Additionally, Maine is also the beneficiary of cross-border shopping with Canada. While that relationship is complicated due to currency fluctuations, there is a large tax incentive for Canadians to shop in Maine thanks to their high taxes on consumption—13 percent in New Brunswick including provincial (8 percent) and federal (5 percent). As such, Maine already has an 8 percentage point tax advantage over New Brunswick.
4. The issue of sales tax compliance costs is a serious one. Maine’s economy is dominated by small businesses which have the most difficulty in complying with the tax code. Sales taxes are particularly onerous since the taxability of goods and services can vary greatly—even within a single business establishment.
Also, administratively the state cannot piggyback on a federal sales tax as it does with the income tax. As a result, the state bears the full cost of enforcing the sales tax.
Of these four problems, the one that can be the most quickly addressed is the cross-border shopping issue. Historically, cross-border shopping did not become a major problem until the sales tax rate rose over 4 percent. However, since far more people live on the border today than in 1963 (when the sales tax rate first hit 4 percent), the sales tax rate would likely need to fall to 3 percent to seriously reduce cross-border shopping.
This initial 2 percentage point drop in the sales tax rate to 3 percent should be paid for by spending reductions which would cost approximately $400 million on a static scoring basis. More broadly, however, the total revenue costs would be significantly lower since more retail sales would be occurring in Maine boosting the remaining sales tax, income taxes and excise taxes. This dynamic effect would likely occur relatively quickly since it does not depend on new retail activity, only a shift in where the spending is already occurring.

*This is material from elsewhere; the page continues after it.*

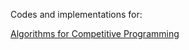 Codes and implementations for:

[Algorithms for Competitive Programming](https://cp-algorithms.com/)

More comprehensively, the remaining 3 percent sales tax should be phased-out as part of a broader consolidation of businesses taxes—including the corporate income tax, Schedules C (sole-proprietors), D (capital gains), E (partnerships, subchapter S, etc.) and F (farming) of the individual income tax, and the estate tax. These taxes should be folded into a Business Enterprise Tax (BET) which now has a successful track-record in New Hampshire of almost 20 years.
The BET is the best tax tree pruner since it is rationally designed as a type of value-added tax that comprehensively taxes all consumption at the business-level. In doing so, it excludes all investment/saving by business which is critical to boosting the long-term growth rate of Maine’s economy. Finally, as shown in the attachment, the BET can also be filed on a post-card greatly reducing tax compliance costs.